Он говорил таким спокойным, уверенным тоном и держался так непринужденно, что пани Мисевичова перестала охать, а пани Ставская взглянула на меня немного бодрее.
— Что же нам делать, великодушный пан Вокульский, который не погнушался… — начала пани Мисевичова.
— Сейчас терпеливо ждать, — перебил Вокульский. — На суде доказать, что баронесса лжет, а затем возбудить против нее иск за клевету; и если ее засадят в тюрьму, пускай отсидит свой срок до последнего часа. Месяц тюремного заключения пойдет ей на пользу. Я уже говорил с адвокатом, завтра он явится к вам.
— Сам бог послал вас, пан Вокульский! — воскликнула пани Мисевичова уже вполне обычным голосом и сорвала с головы повязку.

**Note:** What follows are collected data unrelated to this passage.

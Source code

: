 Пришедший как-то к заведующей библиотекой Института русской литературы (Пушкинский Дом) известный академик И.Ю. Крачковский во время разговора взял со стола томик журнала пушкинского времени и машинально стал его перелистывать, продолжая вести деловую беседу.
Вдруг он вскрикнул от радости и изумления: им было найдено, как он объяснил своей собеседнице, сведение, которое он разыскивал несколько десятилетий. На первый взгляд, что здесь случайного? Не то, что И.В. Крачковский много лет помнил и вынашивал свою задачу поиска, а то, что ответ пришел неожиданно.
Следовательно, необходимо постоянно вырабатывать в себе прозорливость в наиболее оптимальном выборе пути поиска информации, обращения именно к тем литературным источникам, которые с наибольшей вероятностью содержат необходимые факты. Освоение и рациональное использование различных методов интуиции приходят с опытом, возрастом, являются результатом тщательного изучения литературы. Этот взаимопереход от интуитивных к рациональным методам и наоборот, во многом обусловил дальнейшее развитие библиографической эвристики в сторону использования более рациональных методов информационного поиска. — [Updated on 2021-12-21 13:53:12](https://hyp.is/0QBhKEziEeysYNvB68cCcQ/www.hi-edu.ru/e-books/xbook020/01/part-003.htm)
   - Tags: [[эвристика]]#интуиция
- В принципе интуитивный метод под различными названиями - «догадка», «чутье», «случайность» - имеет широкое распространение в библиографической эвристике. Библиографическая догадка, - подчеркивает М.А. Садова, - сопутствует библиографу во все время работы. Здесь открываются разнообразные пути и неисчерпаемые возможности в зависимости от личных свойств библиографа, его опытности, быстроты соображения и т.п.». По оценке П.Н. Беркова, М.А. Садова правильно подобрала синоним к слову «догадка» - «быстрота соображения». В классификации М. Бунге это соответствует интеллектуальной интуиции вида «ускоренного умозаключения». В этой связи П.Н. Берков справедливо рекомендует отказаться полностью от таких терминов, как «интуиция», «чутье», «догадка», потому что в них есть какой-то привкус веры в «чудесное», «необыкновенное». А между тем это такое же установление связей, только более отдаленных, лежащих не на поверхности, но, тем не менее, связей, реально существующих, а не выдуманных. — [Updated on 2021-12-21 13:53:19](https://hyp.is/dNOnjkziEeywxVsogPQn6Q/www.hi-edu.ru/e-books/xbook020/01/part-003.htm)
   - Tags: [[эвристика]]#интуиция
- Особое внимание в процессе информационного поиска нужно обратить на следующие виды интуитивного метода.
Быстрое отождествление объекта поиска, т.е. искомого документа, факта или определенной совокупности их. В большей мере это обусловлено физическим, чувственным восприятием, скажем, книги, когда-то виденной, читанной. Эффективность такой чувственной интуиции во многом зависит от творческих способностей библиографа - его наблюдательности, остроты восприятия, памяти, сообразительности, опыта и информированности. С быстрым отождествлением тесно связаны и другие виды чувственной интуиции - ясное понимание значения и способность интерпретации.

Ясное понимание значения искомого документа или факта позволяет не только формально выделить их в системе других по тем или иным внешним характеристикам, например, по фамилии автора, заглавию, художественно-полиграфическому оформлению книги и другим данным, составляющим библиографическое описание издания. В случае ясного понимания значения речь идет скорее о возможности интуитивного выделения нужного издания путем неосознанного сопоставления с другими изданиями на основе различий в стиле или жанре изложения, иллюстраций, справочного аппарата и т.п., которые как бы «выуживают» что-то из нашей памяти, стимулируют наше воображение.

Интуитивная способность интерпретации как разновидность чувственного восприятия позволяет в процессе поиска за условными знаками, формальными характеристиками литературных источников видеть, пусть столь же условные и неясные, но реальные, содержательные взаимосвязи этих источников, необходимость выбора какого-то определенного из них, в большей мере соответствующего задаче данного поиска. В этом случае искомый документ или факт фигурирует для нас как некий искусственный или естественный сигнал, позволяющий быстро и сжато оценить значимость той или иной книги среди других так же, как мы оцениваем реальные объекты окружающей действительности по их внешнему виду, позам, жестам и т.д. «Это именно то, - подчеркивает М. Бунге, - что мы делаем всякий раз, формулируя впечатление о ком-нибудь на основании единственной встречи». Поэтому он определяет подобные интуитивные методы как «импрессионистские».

— Я пришел к вам по более важному поводу, — обратился Стах к пани Ставской (как видно, ему, ослу этакому, не терпелось ее покинуть!). — Вы прекратили свои уроки?
— Да.
— Откажитесь от них раз и навсегда. Это работа тяжелая и невыгодная. Возьмитесь лучше за торговое дело.
— Я?
— Да, вы. Вы умеете считать?
— Я училась бухгалтерии… — еле слышно произнесла пани Ставская. Она почему-то так разволновалась, что должна была опуститься на стул.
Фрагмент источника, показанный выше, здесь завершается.